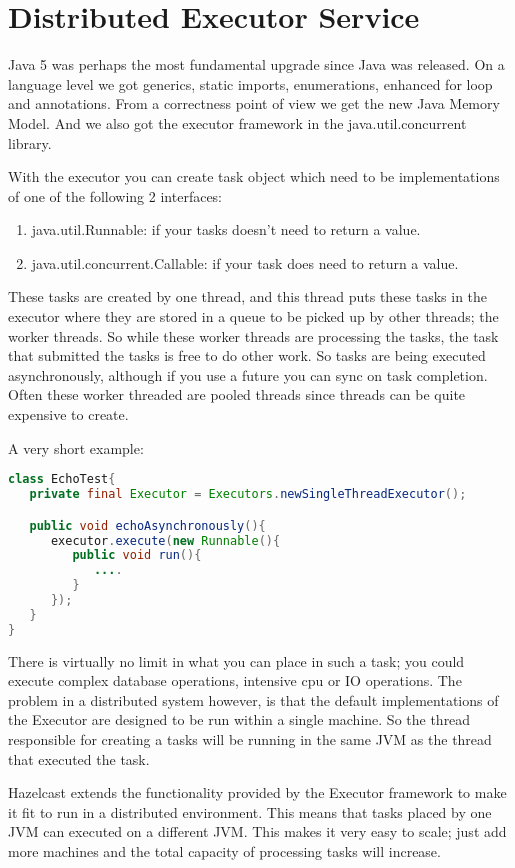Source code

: \chapter{Distributed Executor Service}

Java 5 was perhaps the most fundamental upgrade since Java was released. On a language level we got generics, static imports, enumerations, enhanced for loop and annotations. From a correctness point of view we get the new Java Memory Model. And we also got the executor framework in the java.util.concurrent library.

With the executor you can create task object which need to be implementations of one of the following
2 interfaces:
\begin{enumerate}
\item java.util.Runnable: if your tasks doesn't need to return a value.
\item java.util.concurrent.Callable: if your task does need to return a value.
\end{enumerate}
These tasks are created by one thread, and this thread puts these tasks in the executor where they are stored in a queue to be picked up by other threads; the worker threads. So while these worker threads are processing the tasks, the task that submitted the tasks is free to do other work. So tasks are being executed asynchronously, although if you use a future you can sync on task completion. Often these worker threaded are pooled threads since threads can be quite expensive to create. 

A very short example:
\begin{lstlisting}[language=java]
class EchoTest{
   private final Executor = Executors.newSingleThreadExecutor();

   public void echoAsynchronously(){
      executor.execute(new Runnable(){
         public void run(){
            ....
         }
      });	
   }
}
\end{lstlisting}

There is virtually no limit in what you can place in such a task; you could execute complex database operations, intensive cpu or IO operations. The problem in a distributed system however, is that the default implementations of the Executor are designed to be run within a single machine. So the thread responsible for creating a tasks will be running in the same JVM as the thread that executed the task.

Hazelcast extends the functionality provided by the Executor framework to make it fit to run in a distributed environment. This means that tasks placed by one JVM can executed on a different JVM. This makes it very easy to scale; just add more machines and the total capacity of processing tasks will increase.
*-*-*
Work request -
Please go through the data and copy each line containing the word "public".

Reply to the exercise -
   public void echoAsynchronously(){
         public void run(){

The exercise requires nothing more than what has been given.